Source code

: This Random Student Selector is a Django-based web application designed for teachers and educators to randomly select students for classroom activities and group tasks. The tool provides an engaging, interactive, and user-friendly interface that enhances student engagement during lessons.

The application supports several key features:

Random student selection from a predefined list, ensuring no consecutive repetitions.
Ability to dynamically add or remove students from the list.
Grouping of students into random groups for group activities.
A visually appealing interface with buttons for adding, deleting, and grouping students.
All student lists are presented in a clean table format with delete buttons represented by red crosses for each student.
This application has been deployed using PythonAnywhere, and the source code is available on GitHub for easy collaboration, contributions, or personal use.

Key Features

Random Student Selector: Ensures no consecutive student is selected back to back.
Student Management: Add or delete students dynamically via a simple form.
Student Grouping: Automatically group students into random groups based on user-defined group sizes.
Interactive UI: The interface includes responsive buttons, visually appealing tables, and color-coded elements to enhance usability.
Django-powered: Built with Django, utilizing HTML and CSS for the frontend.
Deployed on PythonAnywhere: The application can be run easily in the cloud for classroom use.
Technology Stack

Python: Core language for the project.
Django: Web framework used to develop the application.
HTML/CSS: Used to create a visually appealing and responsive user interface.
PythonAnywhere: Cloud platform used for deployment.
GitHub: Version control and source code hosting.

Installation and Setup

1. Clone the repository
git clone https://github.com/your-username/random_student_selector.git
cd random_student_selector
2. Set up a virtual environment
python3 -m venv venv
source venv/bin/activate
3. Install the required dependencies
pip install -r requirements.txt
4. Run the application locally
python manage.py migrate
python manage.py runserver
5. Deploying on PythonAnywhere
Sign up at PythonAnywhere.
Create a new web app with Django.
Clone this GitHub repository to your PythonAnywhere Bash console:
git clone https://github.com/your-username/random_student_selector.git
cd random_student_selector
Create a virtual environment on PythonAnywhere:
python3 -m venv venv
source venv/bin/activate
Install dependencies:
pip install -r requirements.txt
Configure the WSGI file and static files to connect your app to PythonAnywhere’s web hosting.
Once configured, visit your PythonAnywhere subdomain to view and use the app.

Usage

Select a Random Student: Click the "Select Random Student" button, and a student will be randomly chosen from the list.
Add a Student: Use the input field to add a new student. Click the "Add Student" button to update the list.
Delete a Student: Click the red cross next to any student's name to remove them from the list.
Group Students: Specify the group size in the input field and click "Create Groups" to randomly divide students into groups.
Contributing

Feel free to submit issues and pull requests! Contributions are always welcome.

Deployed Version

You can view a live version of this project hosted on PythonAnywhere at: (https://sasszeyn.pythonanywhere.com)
- - - - -
Description of the task:
Each entry in the listing is to be output exactly as given.

Answer section:
Source code

: This Random Student Selector is a Django-based web application designed for teachers and educators to randomly select students for classroom activities and group tasks. The tool provides an engaging, interactive, and user-friendly interface that enhances student engagement during lessons.

The application supports several key features:

Random student selection from a predefined list, ensuring no consecutive repetitions.
Ability to dynamically add or remove students from the list.
Grouping of students into random groups for group activities.
A visually appealing interface with buttons for adding, deleting, and grouping students.
All student lists are presented in a clean table format with delete buttons represented by red crosses for each student.
This application has been deployed using PythonAnywhere, and the source code is available on GitHub for easy collaboration, contributions, or personal use.

Key Features

Random Student Selector: Ensures no consecutive student is selected back to back.
Student Management: Add or delete students dynamically via a simple form.
Student Grouping: Automatically group students into random groups based on user-defined group sizes.
Interactive UI: The interface includes responsive buttons, visually appealing tables, and color-coded elements to enhance usability.
Django-powered: Built with Django, utilizing HTML and CSS for the frontend.
Deployed on PythonAnywhere: The application can be run easily in the cloud for classroom use.
Technology Stack

Python: Core language for the project.
Django: Web framework used to develop the application.
HTML/CSS: Used to create a visually appealing and responsive user interface.
PythonAnywhere: Cloud platform used for deployment.
GitHub: Version control and source code hosting.

Installation and Setup

1. Clone the repository
git clone https://github.com/your-username/random_student_selector.git
cd random_student_selector
2. Set up a virtual environment
python3 -m venv venv
source venv/bin/activate
3. Install the required dependencies
pip install -r requirements.txt
4. Run the application locally
python manage.py migrate
python manage.py runserver
5. Deploying on PythonAnywhere
Sign up at PythonAnywhere.
Create a new web app with Django.
Clone this GitHub repository to your PythonAnywhere Bash console:
git clone https://github.com/your-username/random_student_selector.git
cd random_student_selector
Create a virtual environment on PythonAnywhere:
python3 -m venv venv
source venv/bin/activate
Install dependencies:
pip install -r requirements.txt
Configure the WSGI file and static files to connect your app to PythonAnywhere’s web hosting.
Once configured, visit your PythonAnywhere subdomain to view and use the app.

Usage

Select a Random Student: Click the "Select Random Student" button, and a student will be randomly chosen from the list.
Add a Student: Use the input field to add a new student. Click the "Add Student" button to update the list.
Delete a Student: Click the red cross next to any student's name to remove them from the list.
Group Students: Specify the group size in the input field and click "Create Groups" to randomly divide students into groups.
Contributing

Feel free to submit issues and pull requests! Contributions are always welcome.

Deployed Version

You can view a live version of this project hosted on PythonAnywhere at: (https://sasszeyn.pythonanywhere.com)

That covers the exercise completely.